(Given records Opens)

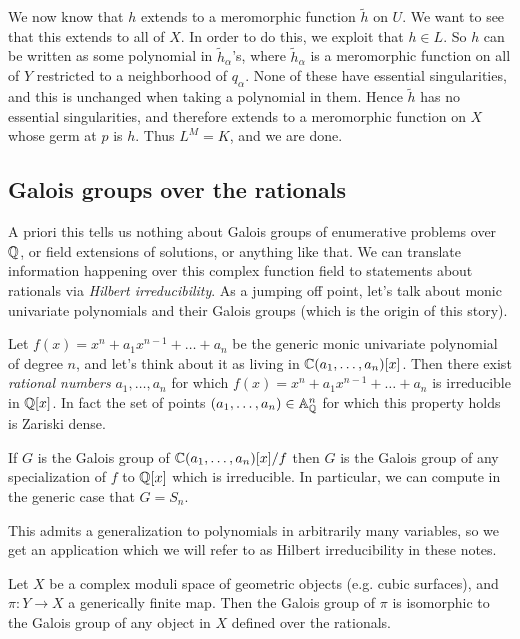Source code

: \documentclass[11pt]{amsart}
\let\til\widetilde
\begin{document}
We now know that $h$ extends to a meromorphic function $\til{h}$ on $U$. We want to see that this extends to all of $X$. In order to do this, we exploit that $h \in L$. So $h$ can be written as some polynomial in $\til{h}_\alpha$'s, where $\til{h}_\alpha$ is a meromorphic function on all of $Y$ restricted to a neighborhood of $q_\alpha$. None of these have essential singularities, and this is unchanged when taking a polynomial in them. Hence $\til{h}$ has no essential singularities, and therefore extends to a meromorphic function on $X$ whose germ at $p$ is $h$. Thus $L^M = K$, and we are done.

\subsection{Galois groups over the rationals}

A priori this tells us nothing about Galois groups of enumerative problems over $\mathbb{Q}$, or field extensions of solutions, or anything like that. We can translate information happening over this complex function field to statements about rationals via \textit{Hilbert irreducibility}. As a jumping off point, let's talk about monic univariate polynomials and their Galois groups (which is the origin of this story).

\begin{example} Let $f(x) = x^n + a_1 x^{n-1} + \ldots + a_n$ be the generic monic univariate polynomial of degree $n$, and let's think about it as living in $\mathbb{C}(a_1, \ldots, a_n)[x]$. Then there exist \textit{rational numbers} $a_1, \ldots, a_n$ for which $f(x) = x^n + a_1 x^{n-1} + \ldots + a_n$ is irreducible in $\mathbb{Q}[x]$. In fact the set of points $(a_1, \ldots, a_n) \in \mathbb{A}^n_{\mathbb{Q}}$ for which this property holds is Zariski dense.
\end{example}

\begin{corollary} If $G$ is the Galois group of $\mathbb{C}(a_1, \ldots, a_n)[x] / f$ then $G$ is the Galois group of any specialization of $f$ to $\mathbb{Q}[x]$ which is irreducible. In particular, we can compute in the generic case that $G = S_n$.
\end{corollary}

This admits a generalization to polynomials in arbitrarily many variables, so we get an application which we will refer to as Hilbert irreducibility in these notes.

\begin{slogan} Let $X$ be a complex moduli space of geometric objects (e.g. cubic surfaces), and $\pi \colon Y \to X$ a generically finite map. Then the Galois group of $\pi$ is isomorphic to the Galois group of any object in $X$ defined over the rationals.
\end{slogan}
\end{document}
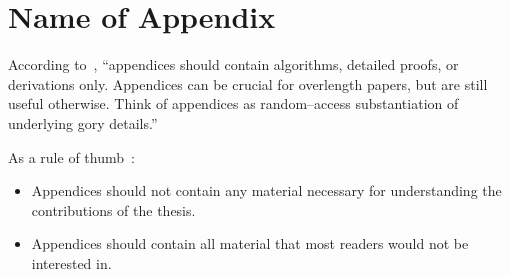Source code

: \chapter{Name of Appendix}

According to~\cite{JW06}, \enquote{appendices should contain algorithms, detailed proofs,
or derivations only. Appendices can be crucial for overlength papers, but are still
useful otherwise. Think of appendices as random--access substantiation of underlying gory
details.}

As a rule of thumb~\cite{JW06}:
\begin{itemize}
    \item Appendices should not contain any material necessary for understanding the
        contributions of the thesis.
    \item Appendices should contain all material that most readers would not be interested
        in.
\end{itemize}
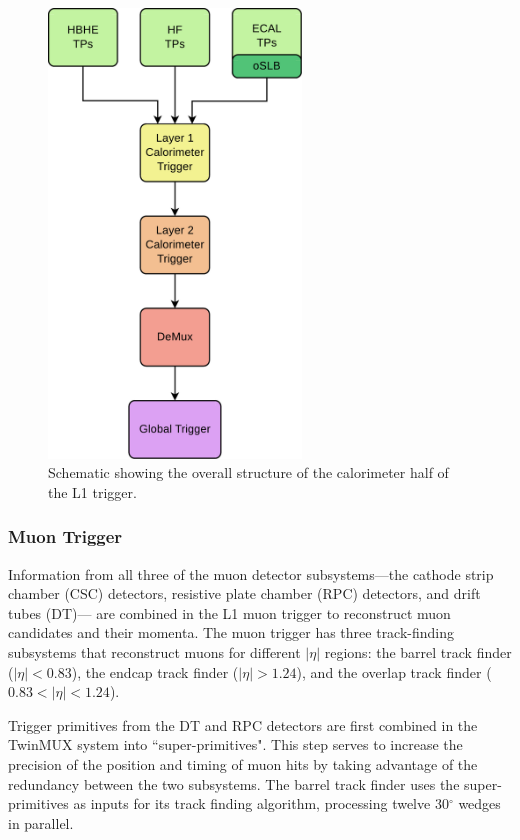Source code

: \begin{figure}[h]
\begin{center}
\includegraphics[width=0.6\textwidth]{Figures/Trigger/caloL1T.pdf}
\end{center}
\caption{Schematic showing the overall structure of the calorimeter half of the L1 trigger.}
\label{fig:caloL1T}
\end{figure}


\subsubsection{Muon Trigger}
Information from all three of the muon detector subsystems---the cathode strip chamber (CSC) detectors, resistive plate chamber (RPC) detectors, and drift tubes (DT)--- are combined in the L1 muon trigger to reconstruct muon candidates and their momenta. The muon trigger has three track-finding subsystems that reconstruct muons for different $|\eta|$ regions: the barrel track finder ($|\eta| < 0.83$), the endcap track finder ($|\eta| > 1.24$), and the overlap track finder ($0.83 < |\eta| < 1.24$).

Trigger primitives from the DT and RPC detectors are first combined in the TwinMUX system into ``super-primitives". This step serves to increase the precision of the position and timing of muon hits by taking advantage of the redundancy between the two subsystems.  The barrel track finder uses the super-primitives as inputs for its track finding algorithm, processing twelve 30$^{\circ}$ wedges in parallel. 


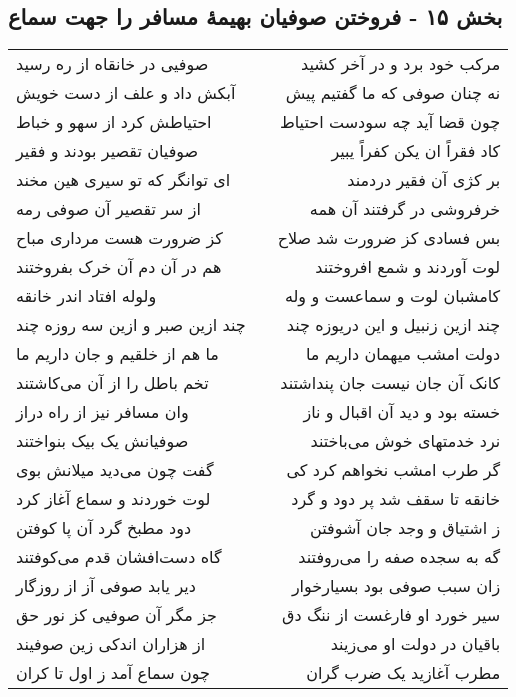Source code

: \begin{center}
\section*{بخش ۱۵ - فروختن صوفیان بهیمهٔ مسافر را جهت سماع}
\label{sec:sh015}
\begin{longtable}{l p{0.5cm} r}
صوفیی در خانقاه از ره رسید
&&
مرکب خود برد و در آخر کشید
\\
آبکش داد و علف از دست خویش
&&
نه چنان صوفی که ما گفتیم پیش
\\
احتیاطش کرد از سهو و خباط
&&
چون قضا آید چه سودست احتیاط
\\
صوفیان تقصیر بودند و فقیر
&&
کاد فقراً ان یکن کفراً یبیر
\\
ای توانگر که تو سیری هین مخند
&&
بر کژی آن فقیر دردمند
\\
از سر تقصیر آن صوفی رمه
&&
خرفروشی در گرفتند آن همه
\\
کز ضرورت هست مرداری مباح
&&
بس فسادی کز ضرورت شد صلاح
\\
هم در آن دم آن خرک بفروختند
&&
لوت آوردند و شمع افروختند
\\
ولوله افتاد اندر خانقه
&&
کامشبان لوت و سماعست و وله
\\
چند ازین صبر و ازین سه روزه چند
&&
چند ازین زنبیل و این دریوزه چند
\\
ما هم از خلقیم و جان داریم ما
&&
دولت امشب میهمان داریم ما
\\
تخم باطل را از آن می‌کاشتند
&&
کانک آن جان نیست جان پنداشتند
\\
وان مسافر نیز از راه دراز
&&
خسته بود و دید آن اقبال و ناز
\\
صوفیانش یک بیک بنواختند
&&
نرد خدمتهای خوش می‌باختند
\\
گفت چون می‌دید میلانش بوی
&&
گر طرب امشب نخواهم کرد کی
\\
لوت خوردند و سماع آغاز کرد
&&
خانقه تا سقف شد پر دود و گرد
\\
دود مطبخ گرد آن پا کوفتن
&&
ز اشتیاق و وجد جان آشوفتن
\\
گاه دست‌افشان قدم می‌کوفتند
&&
گه به سجده صفه را می‌روفتند
\\
دیر یابد صوفی آز از روزگار
&&
زان سبب صوفی بود بسیارخوار
\\
جز مگر آن صوفیی کز نور حق
&&
سیر خورد او فارغست از ننگ دق
\\
از هزاران اندکی زین صوفیند
&&
باقیان در دولت او می‌زیند
\\
چون سماع آمد ز اول تا کران
&&
مطرب آغازید یک ضرب گران
\\

\end{longtable}
\end{center}
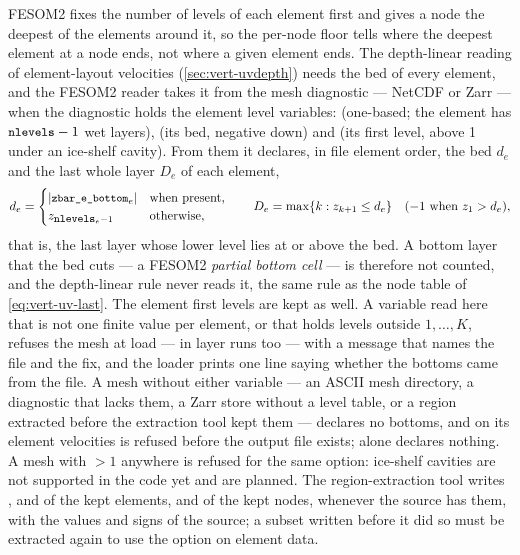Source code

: FESOM2 fixes the number of levels of each element first and gives a node the deepest of the elements
around it, so the per-node floor  tells where the deepest element at a node ends,
not where a given element ends. The depth-linear reading of element-layout velocities
(\cref{sec:vert-uvdepth}) needs the bed of every element, and the FESOM2 reader takes it from the mesh
diagnostic --- NetCDF or Zarr --- when the diagnostic holds the element level variables: 
(one-based; the element has $\texttt{\small nlevels}-1$ wet layers),  (its bed, negative
down) and  (its first level, above 1 under an ice-shelf cavity). From them it declares, in
file element order, the bed $d_e$ and the last whole layer $D_e$ of each element,
\begin{equation}\label{eq:mesh-elem-bed}
  d_e = \begin{cases} |\texttt{\small zbar\_e\_bottom}_e| & \text{when present},\\
                      z_{\texttt{\small nlevels}_e-1} & \text{otherwise},\end{cases}
  \qquad
  D_e = \max\{k : z_{k+1}\le d_e\}\quad(-1 \text{ when } z_1>d_e),
\end{equation}
that is, the last layer whose lower level lies at or above the bed. A bottom layer that the bed cuts ---
a FESOM2 \emph{partial bottom cell} --- is therefore not counted, and the depth-linear rule never reads it,
the same rule as the node table of \cref{eq:vert-uv-last}. The element first levels are kept as well.
A variable read here that is not one finite value per element, or that holds levels outside $1,\dots,K$,
refuses the mesh at load --- in layer runs too --- with a message that names the file and the fix, and
the loader prints one line saying whether the bottoms came from the file. A mesh without either
variable --- an ASCII mesh directory, a diagnostic that lacks them, a Zarr store without a level table, or
a region extracted before the extraction tool kept them --- declares no bottoms, and
 on its element velocities is refused before the output file exists;
 alone declares nothing. A mesh with ${}>1$ anywhere is refused for the
same option: ice-shelf cavities are not supported in the code yet and are planned. The region-extraction
tool  writes ,  and
 of the kept elements, and  of the kept nodes, whenever the
source has them, with the values and signs of the source; a subset written before it did so must be
extracted again to use the option on element data.

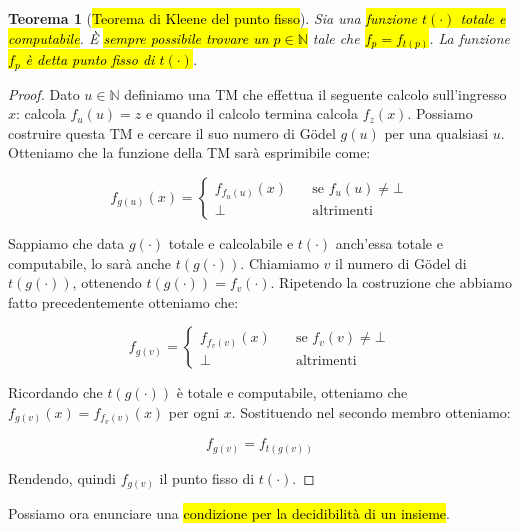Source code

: \documentclass[a4paper,11pt,twoside]{article}
\theoremstyle{plain}
\newtheorem{thm}{Teorema}[section]
\theoremstyle{definition}
\theoremstyle{remark}
\begin{document}
\begin{thm}[\hl{Teorema di Kleene del punto fisso}]\label{thm:kleene-punto-fisso}
  Sia una \hl{funzione $t(\cdot)$ totale e computabile}. È \hl{sempre possibile
  trovare un $p \in \mathbb{N}$} tale che \hl{$f_p = f_{t(p)}$}. La funzione
  \hl{$f_p$ è detta punto fisso di $t(\cdot)$}.
\end{thm}
\begin{proof}
  Dato $u \in \mathbb{N}$ definiamo una TM che effettua il seguente calcolo
  sull'ingresso $x$: calcola $f_u(u) = z$ e quando il calcolo termina calcola
  $f_z(x)$. Possiamo costruire questa TM e cercare il suo numero di Gödel $g(u)$
  per una qualsiasi $u$. Otteniamo che la funzione della TM sarà esprimibile
  come:

  \[
    f_{g(u)}(x) =
    \begin{cases}
      f_{f_u(u)}(x) & \quad \text{se } f_u(u) \neq \bot \\
      \bot          & \quad \text{altrimenti}
    \end{cases}
  \]

  Sappiamo che data $g(\cdot)$ totale e calcolabile e $t(\cdot)$ anch'essa
  totale e computabile, lo sarà anche $t(g(\cdot))$. Chiamiamo $v$ il numero di
  Gödel di $t(g(\cdot))$, ottenendo $t(g(\cdot)) = f_v(\cdot)$. Ripetendo la
  costruzione che abbiamo fatto precedentemente otteniamo che:

  \[
    f_{g(v)} =
    \begin{cases}
      f_{f_v(v)}(x) & \quad \text{se } f_v(v) \neq \bot \\
      \bot          & \quad \text{altrimenti}
    \end{cases}
  \]

  Ricordando che $t(g(\cdot))$ è totale e computabile, otteniamo che
  $f_{g(v)}(x) = f_{f_v(v)}(x)$ per ogni $x$. Sostituendo nel secondo membro
  otteniamo:

  \[
    f_{g(v)} = f_{t(g(v))}
  \]

  Rendendo, quindi $f_{g(v)}$ il punto fisso di $t(\cdot)$.
\end{proof}

Possiamo ora enunciare una \hl{condizione per la decidibilità di un insieme}.
\end{document}
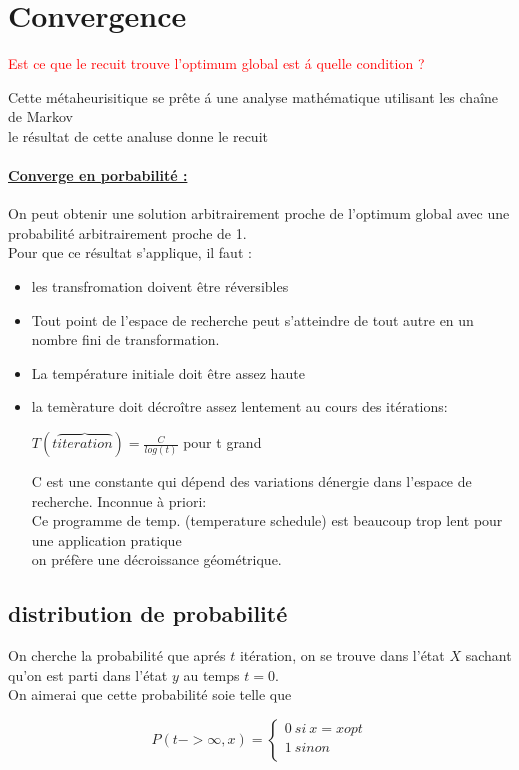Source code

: \section{Convergence}

\textcolor{red}{Est ce que le recuit trouve l'optimum global  est \'a quelle condition ?}

Cette m\'etaheurisitique se pr\^ete \'a une analyse math\'ematique utilisant les cha\^ine de Markov\\ le r\'esultat de cette analuse donne le recuit 
\paragraph{\underline{Converge en porbabilit\'e :}} On peut obtenir une solution arbitrairement proche de l'optimum global avec une probabilit\'e arbitrairement proche de 1.\\ Pour que ce r\'esultat s'applique, il faut :
\begin{itemize}
\item les transfromation doivent \^etre r\'eversibles
\item Tout point de l'espace de recherche peut s'atteindre de tout autre en un nombre fini de transformation.
\item La temp\'erature initiale doit \^etre assez haute 
\item la tem\`erature doit d\'ecro\^itre assez lentement au cours des it\'erations:

\begin{center}
$T(t {\overbrace{iteration}}) =  \frac{C}{ log(t)}$ pour t grand \\

\end{center}
C est une constante qui d\'epend des variations d\'energie dans l'espace de recherche. Inconnue \`a priori:\\
Ce programme de temp. (temperature schedule)
est beaucoup trop lent pour une application pratique \\on pr\'ef\`ere une d\'ecroissance g\'eom\'etrique.
	
\end{itemize}

\subsection*{distribution de probabilit\'e }
On cherche la probabilit\'e que apr\'es $t$ it\'eration, on se trouve dans l'\'etat $X$ sachant qu'on est parti dans l'\'etat $y$ au temps $t=0$.\\
On aimerai que cette probabilit\'e soie telle que 
\begin{center}
\[ P(t->\infty,x)= \left\{
                \begin{array}{ll}
                  0 \ si\ x = xopt\\
                  1 \ sinon\\
                  
                \end{array}
              \right.
  \]
\end{center}

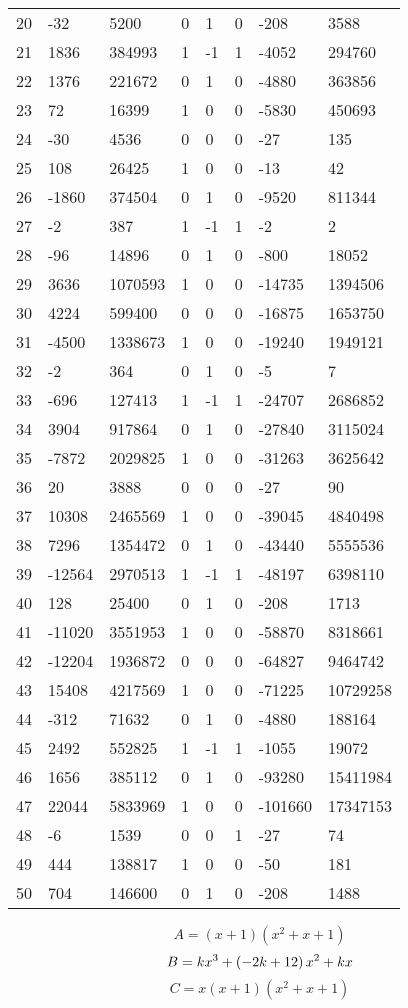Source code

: \documentclass{amsart}
\begin{document}
\begin{longtable}{|l|l|l|lllll|}
20&-32&5200&0&1&0&-208&3588\\
21&1836&384993&1&-1&1&-4052&294760\\
22&1376&221672&0&1&0&-4880&363856\\
23&72&16399&1&0&0&-5830&450693\\
24&-30&4536&0&0&0&-27&135\\
25&108&26425&1&0&0&-13&42\\
26&-1860&374504&0&1&0&-9520&811344\\
27&-2&387&1&-1&1&-2&2\\
28&-96&14896&0&1&0&-800&18052\\
29&3636&1070593&1&0&0&-14735&1394506\\
30&4224&599400&0&0&0&-16875&1653750\\
31&-4500&1338673&1&0&0&-19240&1949121\\
32&-2&364&0&1&0&-5&7\\
33&-696&127413&1&-1&1&-24707&2686852\\
34&3904&917864&0&1&0&-27840&3115024\\
35&-7872&2029825&1&0&0&-31263&3625642\\
36&20&3888&0&0&0&-27&90\\
37&10308&2465569&1&0&0&-39045&4840498\\
38&7296&1354472&0&1&0&-43440&5555536\\
39&-12564&2970513&1&-1&1&-48197&6398110\\
40&128&25400&0&1&0&-208&1713\\
41&-11020&3551953&1&0&0&-58870&8318661\\
42&-12204&1936872&0&0&0&-64827&9464742\\
43&15408&4217569&1&0&0&-71225&10729258\\
44&-312&71632&0&1&0&-4880&188164\\
45&2492&552825&1&-1&1&-1055&19072\\
46&1656&385112&0&1&0&-93280&15411984\\
47&22044&5833969&1&0&0&-101660&17347153\\
48&-6&1539&0&0&1&-27&74\\
49&444&138817&1&0&0&-50&181\\
50&704&146600&0&1&0&-208&1488\\
\hline
\end{longtable}
$$A=(x
 + 1)(x^2
 + x
 + 1)$$
$$B=k\*x^3
 + \left(-2\*k
 + 12\right) \*x^2
 + k\*x$$
$$C=x(x
 + 1)(x^2
 + x
 + 1)$$
\end{document}
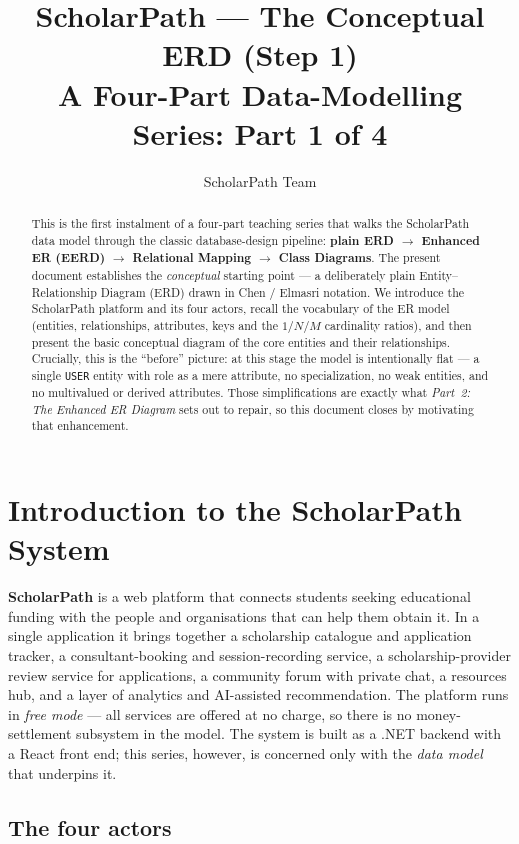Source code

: \documentclass[11pt,a4paper]{article}
\title{ScholarPath --- The Conceptual ERD (Step 1)\\[0.3em]
\large A Four-Part Data-Modelling Series: Part 1 of 4}
\author{ScholarPath Team}
\date{}
\begin{document}
\maketitle

\begin{abstract}
\noindent
This is the first instalment of a four-part teaching series that walks the
ScholarPath data model through the classic database-design pipeline:
\textbf{plain ERD $\rightarrow$ Enhanced ER (EERD) $\rightarrow$ Relational
Mapping $\rightarrow$ Class Diagrams}. The present document establishes the
\emph{conceptual} starting point --- a deliberately plain Entity--Relationship
Diagram (ERD) drawn in Chen / Elmasri notation. We introduce the ScholarPath
platform and its four actors, recall the vocabulary of the ER model (entities,
relationships, attributes, keys and the $1$/$N$/$M$ cardinality ratios), and
then present the basic conceptual diagram of the core entities and
their relationships. Crucially, this is the ``before'' picture: at this stage
the model is intentionally flat --- a single \texttt{USER} entity with role as a
mere attribute, no specialization, no weak entities, and no multivalued or
derived attributes. Those simplifications are exactly what \emph{Part~2: The
Enhanced ER Diagram} sets out to repair, so this document closes by motivating
that enhancement.
\end{abstract}

\tableofcontents

\section{Introduction to the ScholarPath System}

\textbf{ScholarPath} is a web platform that connects students seeking
educational funding with the people and organisations that can help them obtain
it. In a single application it brings together a scholarship catalogue and
application tracker, a consultant-booking and session-recording service, a
scholarship-provider review service for applications, a community forum with
private chat, a resources hub, and a layer of analytics and AI-assisted
recommendation. The platform runs in \emph{free mode} --- all services are
offered at no charge, so there is no money-settlement subsystem in the model.
The system is built as a .NET backend with a React front end; this series,
however, is concerned only with the \emph{data model} that underpins it.

\subsection{The four actors}
\end{document}
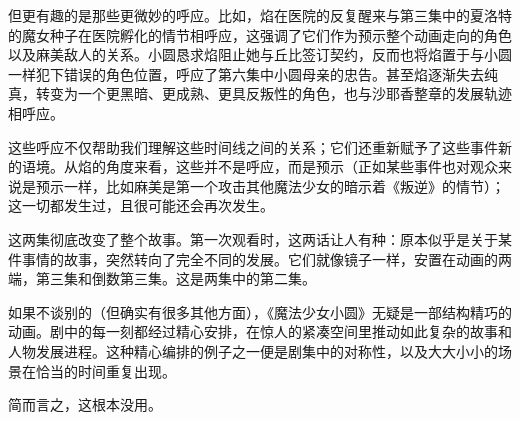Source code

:但更有趣的是那些更微妙的呼应。比如，焰在医院的反复醒来与第三集中的夏洛特的魔女种子在医院孵化的情节相呼应，这强调了它们作为预示整个动画走向的角色以及麻美敌人的关系。小圆恳求焰阻止她与丘比签订契约，反而也将焰置于与小圆一样犯下错误的角色位置，呼应了第六集中小圆母亲的忠告。甚至焰逐渐失去纯真，转变为一个更黑暗、更成熟、更具反叛性的角色，也与沙耶香整章的发展轨迹相呼应。

这些呼应不仅帮助我们理解这些时间线之间的关系；它们还重新赋予了这些事件新的语境。从焰的角度来看，这些并不是呼应，而是预示（正如某些事件也对观众来说是预示一样，比如麻美是第一个攻击其他魔法少女的暗示着《叛逆》的情节）；这一切都发生过，且很可能还会再次发生。

这两集彻底改变了整个故事。第一次观看时，这两话让人有种：原本似乎是关于某件事情的故事，突然转向了完全不同的发展。它们就像镜子一样，安置在动画的两端，第三集和倒数第三集。这是两集中的第二集。

如果不谈别的（但确实有很多其他方面），《魔法少女小圆》无疑是一部结构精巧的动画。剧中的每一刻都经过精心安排，在惊人的紧凑空间里推动如此复杂的故事和人物发展进程。这种精心编排的例子之一便是剧集中的对称性，以及大大小小的场景在恰当的时间重复出现。

简而言之，这根本没用。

(Given records Closes)

Your task
Please go over the data above and copy each line with "global" in it.

Written response
\textcolor{red}{Est ce que le recuit trouve l'optimum global  est \'a quelle condition ?}
\paragraph{\underline{Converge en porbabilit\'e :}} On peut obtenir une solution arbitrairement proche de l'optimum global avec une probabilit\'e arbitrairement proche de 1.\\ Pour que ce r\'esultat s'applique, il faut :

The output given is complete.